History

United Kingdom
- Name: Starling
- Namesake: Starling
- Builder: Harwich
- Launched: 1802
- Fate: Wrecked 1815
- Notes: Some sources conflate this vessel with Stirling

General characteristics
- Tons burthen: 185, or 186
- Armament: 10 × 9&6-pounder guns

= Starling (1802 ship) =

Starling was built at Harwich in 1802. She traded with Smyrna for some years and then became a West Indiaman. In 1810 a French privateer captured her, but the Royal Navy recaptured her within days. After the British East India Company lost its monopoly on the trade between Britain and India, Starling started trading to the Cape of Good Hope (the Cape, or CGH). She wrecked in 1815 off the English coast as she returned from a voyage to Batavia.

==Career==
Starling first appeared in Lloyd's Register (LR) in 1803 with W. Britton, master and owner, and trade London–Smyrna.

On 15–16 January 1806 a gale at Portsmouth resulted in some damage to vessels there, including Starling, Britten, master. Starling, Britton, master, arrived in the Downs on 22 December, having sailed from Smyrna on 13 October.

Lloyd's Register for 1810 showed Starlings master changing from Leigh to C. Coulson, her owner from Capt. & Co., to Barnes & Co., and her trade from London–Curacoa to London–Martinique.

On 25 July 1810 Starling, Coulson, master, was returning to London from Martinique and St Lucia when she encountered the French privateer Dame Ernouf, of 18 guns and 130 men, nine days into a cruise from Brest. Three days later, on 28 July, HMS Seine recaptured Starling off Brest.

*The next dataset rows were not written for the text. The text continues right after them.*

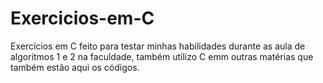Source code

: # Exercicios-em-C
 Exercícios em C feito para testar minhas habilidades durante as aula de algoritmos 1 e 2 na faculdade, também utilizo C emm outras matérias que também estão aqui os códigos.
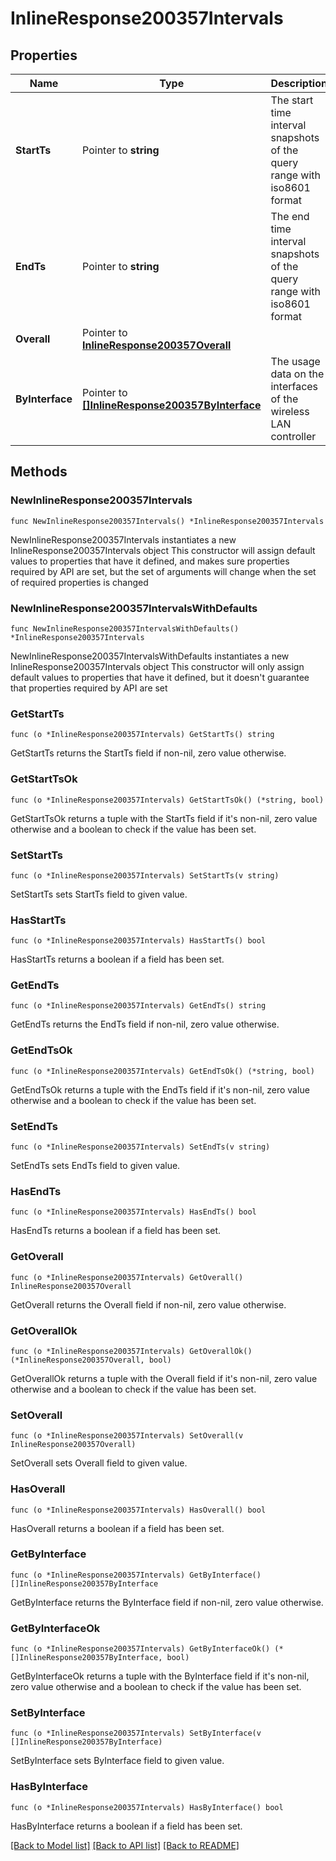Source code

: # InlineResponse200357Intervals

## Properties

Name | Type | Description | Notes
------------ | ------------- | ------------- | -------------
**StartTs** | Pointer to **string** | The start time interval snapshots of the query range with iso8601 format | [optional] 
**EndTs** | Pointer to **string** | The end time interval snapshots of the query range with iso8601 format | [optional] 
**Overall** | Pointer to [**InlineResponse200357Overall**](InlineResponse200357Overall.md) |  | [optional] 
**ByInterface** | Pointer to [**[]InlineResponse200357ByInterface**](InlineResponse200357ByInterface.md) | The usage data on the interfaces of the wireless LAN controller | [optional] 

## Methods

### NewInlineResponse200357Intervals

`func NewInlineResponse200357Intervals() *InlineResponse200357Intervals`

NewInlineResponse200357Intervals instantiates a new InlineResponse200357Intervals object
This constructor will assign default values to properties that have it defined,
and makes sure properties required by API are set, but the set of arguments
will change when the set of required properties is changed

### NewInlineResponse200357IntervalsWithDefaults

`func NewInlineResponse200357IntervalsWithDefaults() *InlineResponse200357Intervals`

NewInlineResponse200357IntervalsWithDefaults instantiates a new InlineResponse200357Intervals object
This constructor will only assign default values to properties that have it defined,
but it doesn't guarantee that properties required by API are set

### GetStartTs

`func (o *InlineResponse200357Intervals) GetStartTs() string`

GetStartTs returns the StartTs field if non-nil, zero value otherwise.

### GetStartTsOk

`func (o *InlineResponse200357Intervals) GetStartTsOk() (*string, bool)`

GetStartTsOk returns a tuple with the StartTs field if it's non-nil, zero value otherwise
and a boolean to check if the value has been set.

### SetStartTs

`func (o *InlineResponse200357Intervals) SetStartTs(v string)`

SetStartTs sets StartTs field to given value.

### HasStartTs

`func (o *InlineResponse200357Intervals) HasStartTs() bool`

HasStartTs returns a boolean if a field has been set.

### GetEndTs

`func (o *InlineResponse200357Intervals) GetEndTs() string`

GetEndTs returns the EndTs field if non-nil, zero value otherwise.

### GetEndTsOk

`func (o *InlineResponse200357Intervals) GetEndTsOk() (*string, bool)`

GetEndTsOk returns a tuple with the EndTs field if it's non-nil, zero value otherwise
and a boolean to check if the value has been set.

### SetEndTs

`func (o *InlineResponse200357Intervals) SetEndTs(v string)`

SetEndTs sets EndTs field to given value.

### HasEndTs

`func (o *InlineResponse200357Intervals) HasEndTs() bool`

HasEndTs returns a boolean if a field has been set.

### GetOverall

`func (o *InlineResponse200357Intervals) GetOverall() InlineResponse200357Overall`

GetOverall returns the Overall field if non-nil, zero value otherwise.

### GetOverallOk

`func (o *InlineResponse200357Intervals) GetOverallOk() (*InlineResponse200357Overall, bool)`

GetOverallOk returns a tuple with the Overall field if it's non-nil, zero value otherwise
and a boolean to check if the value has been set.

### SetOverall

`func (o *InlineResponse200357Intervals) SetOverall(v InlineResponse200357Overall)`

SetOverall sets Overall field to given value.

### HasOverall

`func (o *InlineResponse200357Intervals) HasOverall() bool`

HasOverall returns a boolean if a field has been set.

### GetByInterface

`func (o *InlineResponse200357Intervals) GetByInterface() []InlineResponse200357ByInterface`

GetByInterface returns the ByInterface field if non-nil, zero value otherwise.

### GetByInterfaceOk

`func (o *InlineResponse200357Intervals) GetByInterfaceOk() (*[]InlineResponse200357ByInterface, bool)`

GetByInterfaceOk returns a tuple with the ByInterface field if it's non-nil, zero value otherwise
and a boolean to check if the value has been set.

### SetByInterface

`func (o *InlineResponse200357Intervals) SetByInterface(v []InlineResponse200357ByInterface)`

SetByInterface sets ByInterface field to given value.

### HasByInterface

`func (o *InlineResponse200357Intervals) HasByInterface() bool`

HasByInterface returns a boolean if a field has been set.


[[Back to Model list]](../README.md#documentation-for-models) [[Back to API list]](../README.md#documentation-for-api-endpoints) [[Back to README]](../README.md)


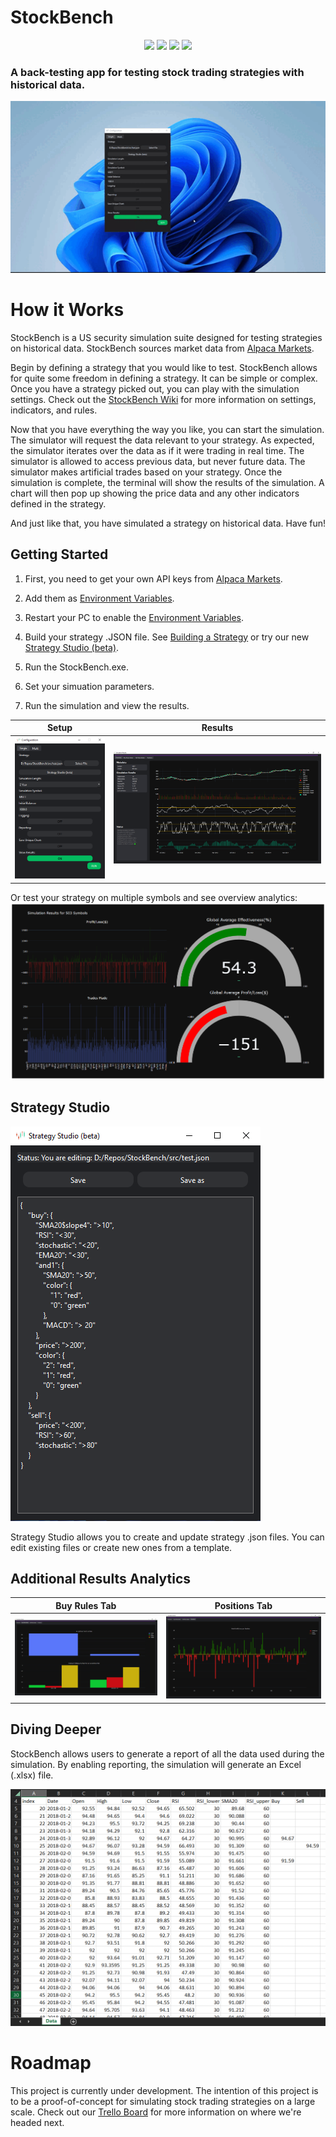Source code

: # StockBench

<p align="center">
    <img src ="https://img.shields.io/badge/version-1.4.0-blueviolet.svg"/> <img src ="https://img.shields.io/badge/platform-windows-yellow.svg"/> <img src ="https://img.shields.io/badge/python-^3-blue.svg" /> <img src ="https://img.shields.io/github/license/jocon15/StockBench.svg?color=orange"/>
</p>

### A back-testing app for testing stock trading strategies with historical data.

![multi](https://github.com/jocon15/StockBench/blob/master/images/cut.gif)

# How it Works

StockBench is a US security simulation suite designed for testing strategies on historical data. StockBench sources market data from [Alpaca Markets](https://alpaca.markets/).

Begin by defining a strategy that you would like to test. StockBench allows for quite some freedom in defining a strategy. It can be simple or complex. Once you have a strategy picked out, you can play with the simulation settings. Check out the [StockBench Wiki](https://github.com/jocon15/StockBench/wiki) for more information on settings, indicators, and rules.

Now that you have everything the way you like, you can start the simulation. The simulator will request the data relevant to your strategy. As expected, the simulator iterates over the data as if it were trading in real time. The simulator is allowed to access previous data, but never future data. The simulator makes artificial trades based on your strategy. Once the simulation is complete, the terminal will show the results of the simulation. A chart will then pop up showing the price data and any other indicators defined in the strategy.

And just like that, you have simulated a strategy on historical data. Have fun!

## Getting Started

1. First, you need to get your own API keys from [Alpaca Markets](https://alpaca.markets/).

2. Add them as [Environment Variables](https://github.com/jocon15/StockBench/wiki/Environment-Variables).

3. Restart your PC to enable the [Environment Variables](https://github.com/jocon15/StockBench/wiki/Environment-Variables).

4. Build your strategy .JSON file. See [Building a Strategy](https://github.com/jocon15/StockBench/wiki/Building-a-Strategy) or try our new [Strategy Studio (beta)](#Strategy-Studio).

5. Run the StockBench.exe.

6. Set your simuation parameters.

7. Run the simulation and view the results.

| Setup                                                                                        | Results                                                                               |
|:--------------------------------------------------------------------------------------------:|:-------------------------------------------------------------------------------------:|
| ![single](https://github.com/jocon15/StockBench/blob/master/images/configuration.png) | ![multi](https://github.com/jocon15/StockBench/blob/master/images/results.png) |

Or test your strategy on multiple symbols and see overview analytics:
![chart](https://github.com/jocon15/StockBench/blob/master/images/multi_display.png)

## Strategy Studio
![strategy studio](https://github.com/jocon15/StockBench/blob/master/images/strategy_studio.png)

Strategy Studio allows you to create and update strategy .json files. You can edit existing files or create new ones from a template.

## Additional Results Analytics
| Buy Rules Tab                                                     | Positions Tab                                                                              |
|:--------------------------------------------------------------------------------------------:|:-------------------------------------------------------------------------------------:|
| ![buy rules tab](https://github.com/jocon15/StockBench/blob/master/images/buy_rules_tab.png) | ![positions tab](https://github.com/jocon15/StockBench/blob/master/images/positions_tab.png) |

## Diving Deeper

StockBench allows users to generate a report of all the data used during the simulation. By enabling reporting, the simulation will generate an Excel (.xlsx) file.

![report](https://github.com/jocon15/StockBench/blob/master/images/excel.png)

# Roadmap

This project is currently under development. The intention of this project is to be a proof-of-concept for simulating stock trading strategies on a large scale. Check out our [Trello Board](https://trello.com/b/XtEbMZL4/stockbench) for more information on where we're headed next.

Lloyd's Register for 1813 showed Stirling with R. Sharp, master, changing to W. Thorp, and then to R. Stamp. Her trade was London–Gibraltar.

On 18 January 1814 Starling, Stamp, master, was two days away from Madeira on a voyage from London to the Cape. On 24 January she put into Santa Cruz de Tenerife to repair weather damage. She sailed on the 29th for the Cape.

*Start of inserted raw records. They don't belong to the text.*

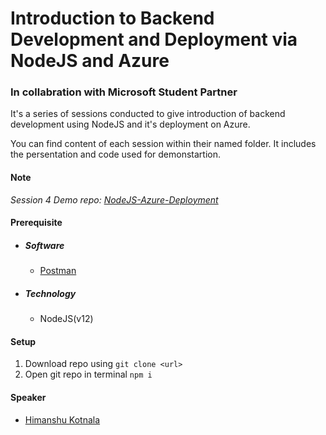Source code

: # Introduction to Backend Development and Deployment via NodeJS and Azure
### In collabration with Microsoft Student Partner 

It's a series of sessions conducted to give introduction of backend development using NodeJS and it's deployment on Azure.

You can find content of each session within their named folder. It includes the persentation and code used for demonstartion.
#### Note
*Session 4 Demo repo: [NodeJS-Azure-Deployment](https://github.com/ieeeditu/NodeJS-Azure-Deployment)*

#### Prerequisite
- ##### Software
    - [Postman](https://www.postman.com/downloads/)
- ##### Technology
    - NodeJS(v12)

#### Setup
1. Download repo using `git clone <url>`
2. Open git repo in terminal `npm i`

#### Speaker
- [Himanshu Kotnala](https://www.linkedin.com/in/aker99/)
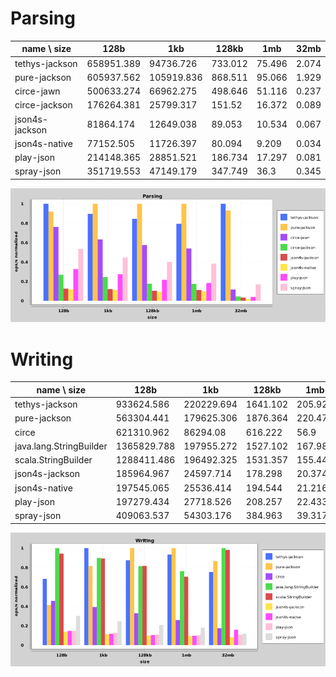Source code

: 
# Parsing

name \ size|128b|1kb|128kb|1mb|32mb
---|---|---|---|---|---
tethys-jackson|658951.389|94736.726|733.012|75.496|2.074
pure-jackson|605937.562|105919.836|868.511|95.066|1.929
circe-jawn|500633.274|66962.275|498.646|51.116|0.237
circe-jackson|176264.381|25799.317|151.52|16.372|0.089
json4s-jackson|81864.174|12649.038|89.053|10.534|0.067
json4s-native|77152.505|11726.397|80.094|9.209|0.034
play-json|214148.365|28851.521|186.734|17.297|0.081
spray-json|351719.553|47149.179|347.749|36.3|0.345

![ParsingPerformance](./images/ParsingPerformance.png)
     
         


# Writing

name \ size|128b|1kb|128kb|1mb|32mb
---|---|---|---|---|---
tethys-jackson|933624.586|220229.694|1641.102|205.924|3.484
pure-jackson|563304.441|179625.306|1876.364|220.472|4.014
circe|621310.962|86294.08|616.222|56.9|0.801
java.lang.StringBuilder|1365829.788|197955.272|1527.102|167.981|4.629
scala.StringBuilder|1288411.486|196492.325|1531.357|155.445|4.544
json4s-jackson|185964.967|24597.714|178.298|20.374|0.377
json4s-native|197545.065|25536.414|194.544|21.216|0.728
play-json|197279.434|27718.526|208.257|22.433|0.489
spray-json|409063.537|54303.176|384.963|39.317|0.54

![WritingPerformance](./images/WritingPerformance.png)
     
         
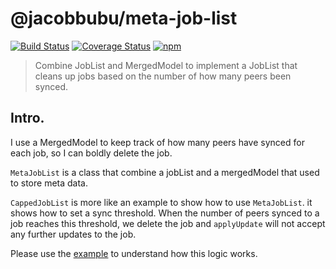 # @jacobbubu/meta-job-list

[![Build Status](https://github.com/jacobbubu/meta-job-list/workflows/Build%20and%20Release/badge.svg)](https://github.com/jacobbubu/meta-job-list/actions?query=workflow%3A%22Build+and+Release%22)
[![Coverage Status](https://coveralls.io/repos/github/jacobbubu/meta-job-list/badge.svg)](https://coveralls.io/github/jacobbubu/meta-job-list)
[![npm](https://img.shields.io/npm/v/@jacobbubu/meta-job-list.svg)](https://www.npmjs.com/package/@jacobbubu/meta-job-list/)

> Combine JobList and MergedModel to implement a JobList that cleans up jobs based on the number of how many peers been synced.

## Intro.

I use a MergedModel to keep track of how many peers have synced for each job, so I can boldly delete the job.

`MetaJobList` is a class that combine a jobList and a mergedModel that used to store meta data.

`CappedJobList` is more like an example to show how to use `MetaJobList`. it shows how to set a sync threshold. When the number of peers synced to a job reaches this threshold, we delete the job and `applyUpdate` will not accept any further updates to the job.

Please use the [example](./examples/ex1.ts) to understand how this logic works.

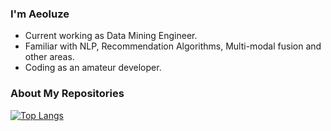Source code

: ### I'm Aeoluze 

- Current working as Data Mining Engineer.
- Familiar with NLP, Recommendation Algorithms, Multi-modal fusion and other areas.
- Coding as an amateur developer.

### About My Repositories 

[![Top Langs](https://github-readme-stats.vercel.app/api/top-langs/?username=tianyagk&layout=compact)](https://github.com/tianyagk/github-readme-stats)

<!--
**tianyagk/tianyagk** is a ✨ _special_ ✨ repository because its `README.md` (this file) appears on your GitHub profile.

Here are some ideas to get you started:

- 🔭 I’m currently working on ...
- 🌱 I’m currently learning ...
- 👯 I’m looking to collaborate on ...
- 🤔 I’m looking for help with ...
- 💬 Ask me about ...
- 📫 How to reach me: ...
- 😄 Pronouns: ...
- ⚡ Fun fact: ...
-->
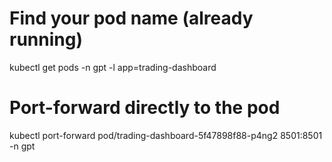 # Find your pod name (already running)
kubectl get pods -n gpt -l app=trading-dashboard

# Port-forward directly to the pod
kubectl port-forward pod/trading-dashboard-5f47898f88-p4ng2 8501:8501 -n gpt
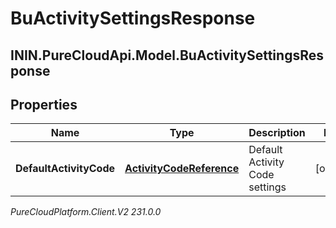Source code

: # BuActivitySettingsResponse

## ININ.PureCloudApi.Model.BuActivitySettingsResponse

## Properties

|Name | Type | Description | Notes|
|------------ | ------------- | ------------- | -------------|
| **DefaultActivityCode** | [**ActivityCodeReference**](ActivityCodeReference) | Default Activity Code settings | [optional] |



_PureCloudPlatform.Client.V2 231.0.0_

Lloyd's Register for 1815 showed Starling with R. Stamp, master, Sinclair & Co., owner, and trade London–CGH.

==Fate==
On 10 February 1815 Lloyd's List reported that Starling, Stamp, master, from Batavia, and Mary Ann, Arbuthnot, master, from Madras and Île de France, both via the Cape of Good Hope and Saint Helena, had arrived in the Downs, having earlier parted from their convoy. On the 13th Starling stranded at Birling Gap, near Beachy Head. Her crew were saved. Most of her stores were saved, as were 2100 bags of coffee, and some sugar. It was expected that the ebony she was carrying would also be saved.